Where a line below has the string "GetList" in it, include it in the count, and give that count alone.

Provided material Start Marker

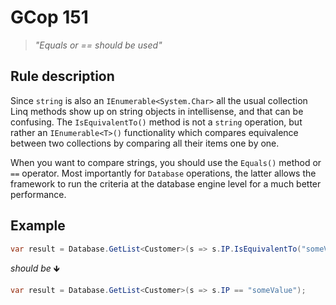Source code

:﻿# GCop 151

> *"Equals or == should be used"*

## Rule description

Since `string` is also an `IEnumerable<System.Char>` all the usual collection Linq methods show up on string objects in intellisense, and that can be confusing. The `IsEquivalentTo()` method is not a `string` operation, but rather an `IEnumerable<T>()` functionality which compares equivalence between two collections by comparing all their items one  by one. 

When you want to compare strings, you should use the `Equals()` method or `==` operator. Most importantly for `Database` operations, the latter allows the framework to run the criteria at the database engine level for a much better performance.

## Example

```csharp
var result = Database.GetList<Customer>(s => s.IP.IsEquivalentTo("someValue"));
```

*should be* 🡻

```csharp
var result = Database.GetList<Customer>(s => s.IP == "someValue");
```
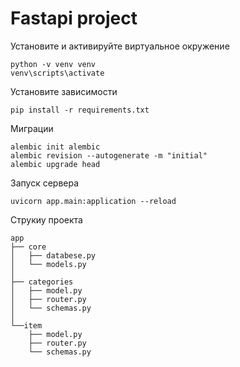 # Fastapi project

Установите и активируйте виртуальное окружение
```
python -v venv venv
venv\scripts\activate
```

Установите зависимости
```
pip install -r requirements.txt
```
Миграции
```
alembic init alembic
alembic revision --autogenerate -m "initial"
alembic upgrade head
```
Запуск сервера
``` 
uvicorn app.main:application --reload
```
Струкиу проекта
```
app
├── core
│   ├── databese.py
│   └── models.py
│
├── categories
│   ├── model.py
│   ├── router.py
│   └── schemas.py
│
└──item
    ├── model.py
    ├── router.py
    └── schemas.py

```
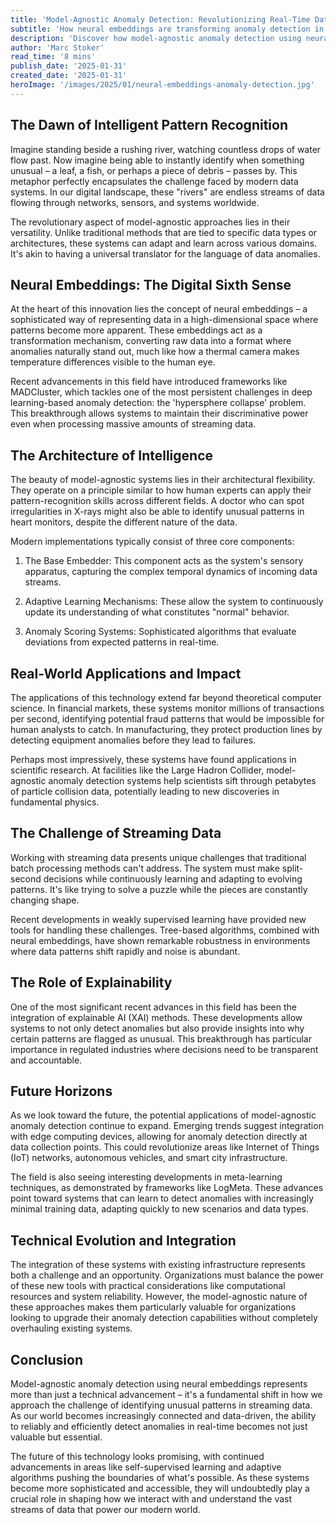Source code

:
 ```yaml
---
title: 'Model-Agnostic Anomaly Detection: Revolutionizing Real-Time Data Analysis Through Neural Embeddings'
subtitle: 'How neural embeddings are transforming anomaly detection in streaming data'
description: 'Discover how model-agnostic anomaly detection using neural embeddings is revolutionizing real-time data analysis. This groundbreaking approach offers versatile solutions for detecting patterns and aberrations in streaming data, with applications ranging from financial fraud detection to scientific research at facilities like the Large Hadron Collider.'
author: 'Marc Stoker'
read_time: '8 mins'
publish_date: '2025-01-31'
created_date: '2025-01-31'
heroImage: '/images/2025/01/neural-embeddings-anomaly-detection.jpg'
---
```


## The Dawn of Intelligent Pattern Recognition

Imagine standing beside a rushing river, watching countless drops of water flow past. Now imagine being able to instantly identify when something unusual – a leaf, a fish, or perhaps a piece of debris – passes by. This metaphor perfectly encapsulates the challenge faced by modern data systems. In our digital landscape, these "rivers" are endless streams of data flowing through networks, sensors, and systems worldwide.

The revolutionary aspect of model-agnostic approaches lies in their versatility. Unlike traditional methods that are tied to specific data types or architectures, these systems can adapt and learn across various domains. It's akin to having a universal translator for the language of data anomalies.

## Neural Embeddings: The Digital Sixth Sense

At the heart of this innovation lies the concept of neural embeddings – a sophisticated way of representing data in a high-dimensional space where patterns become more apparent. These embeddings act as a transformation mechanism, converting raw data into a format where anomalies naturally stand out, much like how a thermal camera makes temperature differences visible to the human eye.

Recent advancements in this field have introduced frameworks like MADCluster, which tackles one of the most persistent challenges in deep learning-based anomaly detection: the 'hypersphere collapse' problem. This breakthrough allows systems to maintain their discriminative power even when processing massive amounts of streaming data.

## The Architecture of Intelligence

The beauty of model-agnostic systems lies in their architectural flexibility. They operate on a principle similar to how human experts can apply their pattern-recognition skills across different fields. A doctor who can spot irregularities in X-rays might also be able to identify unusual patterns in heart monitors, despite the different nature of the data.

Modern implementations typically consist of three core components:

1. The Base Embedder: This component acts as the system's sensory apparatus, capturing the complex temporal dynamics of incoming data streams.

2. Adaptive Learning Mechanisms: These allow the system to continuously update its understanding of what constitutes "normal" behavior.

3. Anomaly Scoring Systems: Sophisticated algorithms that evaluate deviations from expected patterns in real-time.

## Real-World Applications and Impact

The applications of this technology extend far beyond theoretical computer science. In financial markets, these systems monitor millions of transactions per second, identifying potential fraud patterns that would be impossible for human analysts to catch. In manufacturing, they protect production lines by detecting equipment anomalies before they lead to failures.

Perhaps most impressively, these systems have found applications in scientific research. At facilities like the Large Hadron Collider, model-agnostic anomaly detection systems help scientists sift through petabytes of particle collision data, potentially leading to new discoveries in fundamental physics.

## The Challenge of Streaming Data

Working with streaming data presents unique challenges that traditional batch processing methods can't address. The system must make split-second decisions while continuously learning and adapting to evolving patterns. It's like trying to solve a puzzle while the pieces are constantly changing shape.

Recent developments in weakly supervised learning have provided new tools for handling these challenges. Tree-based algorithms, combined with neural embeddings, have shown remarkable robustness in environments where data patterns shift rapidly and noise is abundant.

## The Role of Explainability

One of the most significant recent advances in this field has been the integration of explainable AI (XAI) methods. These developments allow systems to not only detect anomalies but also provide insights into why certain patterns are flagged as unusual. This breakthrough has particular importance in regulated industries where decisions need to be transparent and accountable.

## Future Horizons

As we look toward the future, the potential applications of model-agnostic anomaly detection continue to expand. Emerging trends suggest integration with edge computing devices, allowing for anomaly detection directly at data collection points. This could revolutionize areas like Internet of Things (IoT) networks, autonomous vehicles, and smart city infrastructure.

The field is also seeing interesting developments in meta-learning techniques, as demonstrated by frameworks like LogMeta. These advances point toward systems that can learn to detect anomalies with increasingly minimal training data, adapting quickly to new scenarios and data types.

## Technical Evolution and Integration

The integration of these systems with existing infrastructure represents both a challenge and an opportunity. Organizations must balance the power of these new tools with practical considerations like computational resources and system reliability. However, the model-agnostic nature of these approaches makes them particularly valuable for organizations looking to upgrade their anomaly detection capabilities without completely overhauling existing systems.

## Conclusion

Model-agnostic anomaly detection using neural embeddings represents more than just a technical advancement – it's a fundamental shift in how we approach the challenge of identifying unusual patterns in streaming data. As our world becomes increasingly connected and data-driven, the ability to reliably and efficiently detect anomalies in real-time becomes not just valuable but essential.

The future of this technology looks promising, with continued advancements in areas like self-supervised learning and adaptive algorithms pushing the boundaries of what's possible. As these systems become more sophisticated and accessible, they will undoubtedly play a crucial role in shaping how we interact with and understand the vast streams of data that power our modern world.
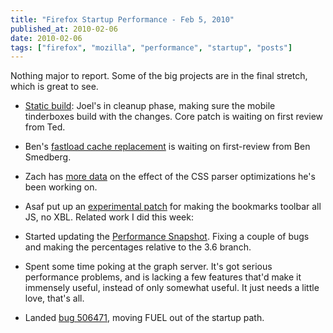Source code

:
 ```yaml
---
title: "Firefox Startup Performance - Feb 5, 2010"
published_at: 2010-02-06
date: 2010-02-06
tags: ["firefox", "mozilla", "performance", "startup", "posts"]
---
```

Nothing major to report. Some of the big projects are in the final stretch, which is great to see.

*   [Static build](https://bugzilla.mozilla.org/show_bug.cgi?id=525013): Joel's in cleanup phase, making sure the mobile tinderboxes build with the changes. Core patch is waiting on first review from Ted.
*   Ben's [fastload cache replacement](https://bugzilla.mozilla.org/show_bug.cgi?id=520309) is waiting on first-review from Ben Smedberg.
*   Zach has [more data](https://bugzilla.mozilla.org/show_bug.cgi?id=513149\#c22) on the effect of the CSS parser optimizations he's been working on.
*   Asaf put up an [experimental patch](https://bugzilla.mozilla.org/show_bug.cgi?id=528884) for making the bookmarks toolbar all JS, no XBL.
Related work I did this week:

*   Started updating the [Performance Snapshot](http://graphs.mozilla.org/dashboard/snapshot/). Fixing a couple of bugs and making the percentages relative to the 3.6 branch.
*   Spent some time poking at the graph server. It's got serious performance problems, and is lacking a few features that'd make it immensely useful, instead of only somewhat useful. It just needs a little love, that's all.
*   Landed [bug  506471](https://bugzilla.mozilla.org/show_bug.cgi?id=506471), moving FUEL out of the startup path.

Provided material End Marker

**Solved problem**
2